** DATA TO USE follows **

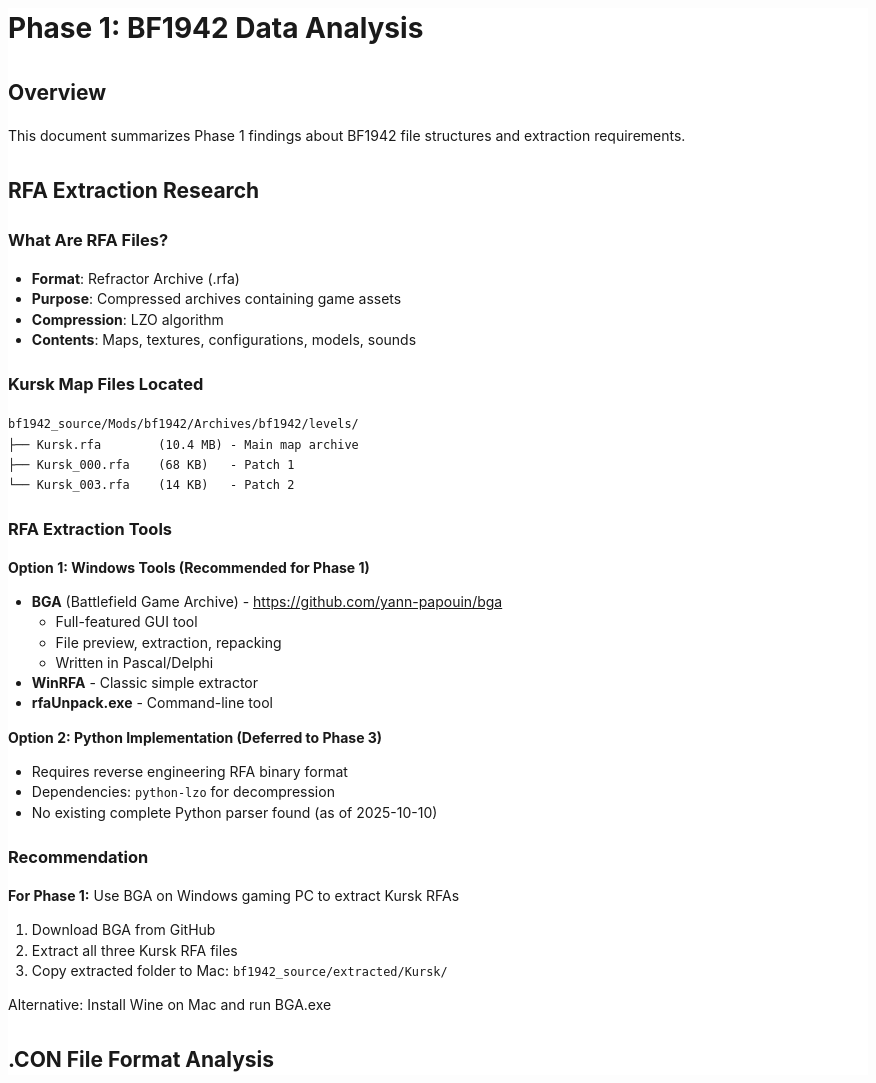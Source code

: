# Phase 1: BF1942 Data Analysis

## Overview

This document summarizes Phase 1 findings about BF1942 file structures and extraction requirements.

## RFA Extraction Research

### What Are RFA Files?

- **Format**: Refractor Archive (.rfa)
- **Purpose**: Compressed archives containing game assets
- **Compression**: LZO algorithm
- **Contents**: Maps, textures, configurations, models, sounds

### Kursk Map Files Located

```
bf1942_source/Mods/bf1942/Archives/bf1942/levels/
├── Kursk.rfa        (10.4 MB) - Main map archive
├── Kursk_000.rfa    (68 KB)   - Patch 1
└── Kursk_003.rfa    (14 KB)   - Patch 2
```

### RFA Extraction Tools

**Option 1: Windows Tools (Recommended for Phase 1)**
- **BGA** (Battlefield Game Archive) - https://github.com/yann-papouin/bga
  - Full-featured GUI tool
  - File preview, extraction, repacking
  - Written in Pascal/Delphi
- **WinRFA** - Classic simple extractor
- **rfaUnpack.exe** - Command-line tool

**Option 2: Python Implementation (Deferred to Phase 3)**
- Requires reverse engineering RFA binary format
- Dependencies: `python-lzo` for decompression
- No existing complete Python parser found (as of 2025-10-10)

### Recommendation

**For Phase 1:** Use BGA on Windows gaming PC to extract Kursk RFAs

1. Download BGA from GitHub
2. Extract all three Kursk RFA files
3. Copy extracted folder to Mac: `bf1942_source/extracted/Kursk/`

Alternative: Install Wine on Mac and run BGA.exe

## .CON File Format Analysis
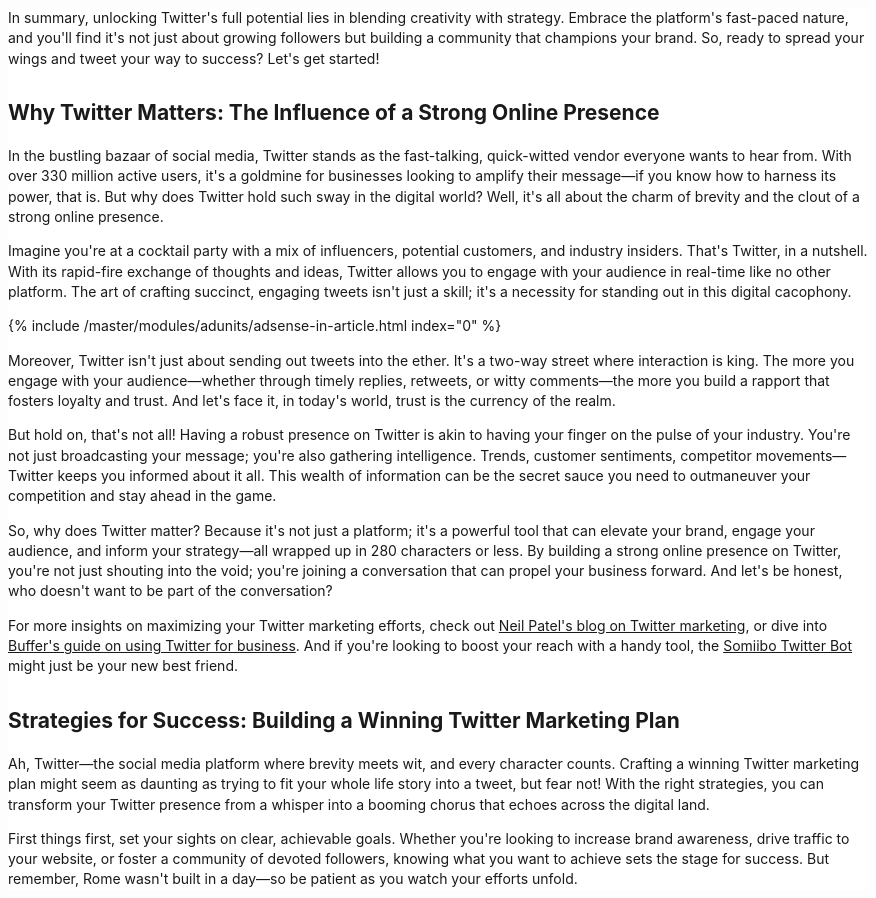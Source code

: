 In summary, unlocking Twitter's full potential lies in blending creativity with strategy. Embrace the platform's fast-paced nature, and you'll find it's not just about growing followers but building a community that champions your brand. So, ready to spread your wings and tweet your way to success? Let's get started!

## Why Twitter Matters: The Influence of a Strong Online Presence

In the bustling bazaar of social media, Twitter stands as the fast-talking, quick-witted vendor everyone wants to hear from. With over 330 million active users, it's a goldmine for businesses looking to amplify their message—if you know how to harness its power, that is. But why does Twitter hold such sway in the digital world? Well, it's all about the charm of brevity and the clout of a strong online presence.

Imagine you're at a cocktail party with a mix of influencers, potential customers, and industry insiders. That's Twitter, in a nutshell. With its rapid-fire exchange of thoughts and ideas, Twitter allows you to engage with your audience in real-time like no other platform. The art of crafting succinct, engaging tweets isn't just a skill; it's a necessity for standing out in this digital cacophony. 

{% include /master/modules/adunits/adsense-in-article.html index="0" %}

Moreover, Twitter isn't just about sending out tweets into the ether. It's a two-way street where interaction is king. The more you engage with your audience—whether through timely replies, retweets, or witty comments—the more you build a rapport that fosters loyalty and trust. And let's face it, in today's world, trust is the currency of the realm. 

But hold on, that's not all! Having a robust presence on Twitter is akin to having your finger on the pulse of your industry. You're not just broadcasting your message; you're also gathering intelligence. Trends, customer sentiments, competitor movements—Twitter keeps you informed about it all. This wealth of information can be the secret sauce you need to outmaneuver your competition and stay ahead in the game.

So, why does Twitter matter? Because it's not just a platform; it's a powerful tool that can elevate your brand, engage your audience, and inform your strategy—all wrapped up in 280 characters or less. By building a strong online presence on Twitter, you're not just shouting into the void; you're joining a conversation that can propel your business forward. And let's be honest, who doesn't want to be part of the conversation? 

For more insights on maximizing your Twitter marketing efforts, check out [Neil Patel's blog on Twitter marketing](https://neilpatel.com/blog/twitter-marketing/), or dive into [Buffer's guide on using Twitter for business](https://www.buffer.com/resources/how-to-use-twitter-for-business). And if you're looking to boost your reach with a handy tool, the [Somiibo Twitter Bot](https://somiibo.com/platforms/twitter-bot) might just be your new best friend.

## Strategies for Success: Building a Winning Twitter Marketing Plan

Ah, Twitter—the social media platform where brevity meets wit, and every character counts. Crafting a winning Twitter marketing plan might seem as daunting as trying to fit your whole life story into a tweet, but fear not! With the right strategies, you can transform your Twitter presence from a whisper into a booming chorus that echoes across the digital land.

First things first, set your sights on clear, achievable goals. Whether you're looking to increase brand awareness, drive traffic to your website, or foster a community of devoted followers, knowing what you want to achieve sets the stage for success. But remember, Rome wasn't built in a day—so be patient as you watch your efforts unfold.
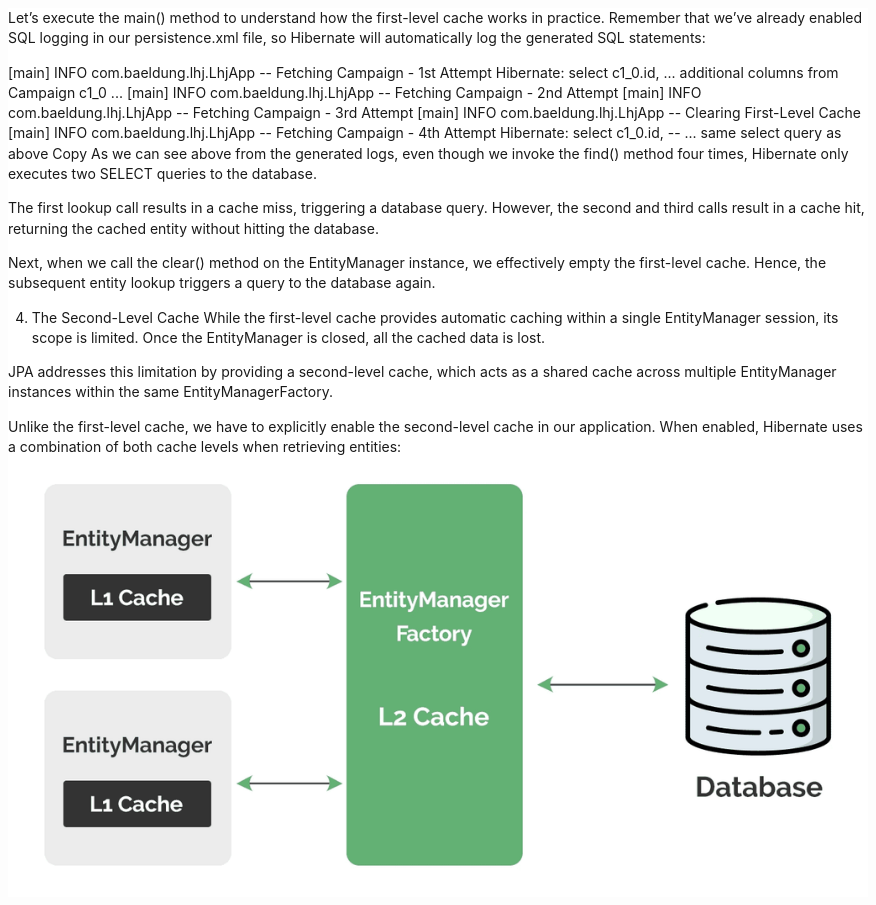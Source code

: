 Let’s execute the main() method to understand how the first-level cache works in practice. Remember that we’ve already enabled SQL logging in our persistence.xml file, so Hibernate will automatically log the generated SQL statements:

[main] INFO  com.baeldung.lhj.LhjApp -- Fetching Campaign - 1st Attempt
Hibernate:
select
c1_0.id,
... additional columns
from
Campaign c1_0
...
[main] INFO  com.baeldung.lhj.LhjApp -- Fetching Campaign - 2nd Attempt
[main] INFO  com.baeldung.lhj.LhjApp -- Fetching Campaign - 3rd Attempt
[main] INFO  com.baeldung.lhj.LhjApp -- Clearing First-Level Cache
[main] INFO  com.baeldung.lhj.LhjApp -- Fetching Campaign - 4th Attempt
Hibernate:
select
c1_0.id,
-- ... same select query as above
Copy
As we can see above from the generated logs, even though we invoke the find() method four times, Hibernate only executes two SELECT queries to the database.

The first lookup call results in a cache miss, triggering a database query. However, the second and third calls result in a cache hit, returning the cached entity without hitting the database.

Next, when we call the clear() method on the EntityManager instance, we effectively empty the first-level cache. Hence, the subsequent entity lookup triggers a query to the database again.

4. The Second-Level Cache
While the first-level cache provides automatic caching within a single EntityManager session, its scope is limited. Once the EntityManager is closed, all the cached data is lost.

JPA addresses this limitation by providing a second-level cache, which acts as a shared cache across multiple EntityManager instances within the same EntityManagerFactory.

Unlike the first-level cache, we have to explicitly enable the second-level cache in our application. When enabled, Hibernate uses a combination of both cache levels when retrieving entities:
![img.png](img.png)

** End of DATA TO USE **

TASK GOAL: Each line that contains "query" is to be copied from the listing above.

SOLUTION:
-- ... same select query as above
The first lookup call results in a cache miss, triggering a database query. However, the second and third calls result in a cache hit, returning the cached entity without hitting the database.
Next, when we call the clear() method on the EntityManager instance, we effectively empty the first-level cache. Hence, the subsequent entity lookup triggers a query to the database again.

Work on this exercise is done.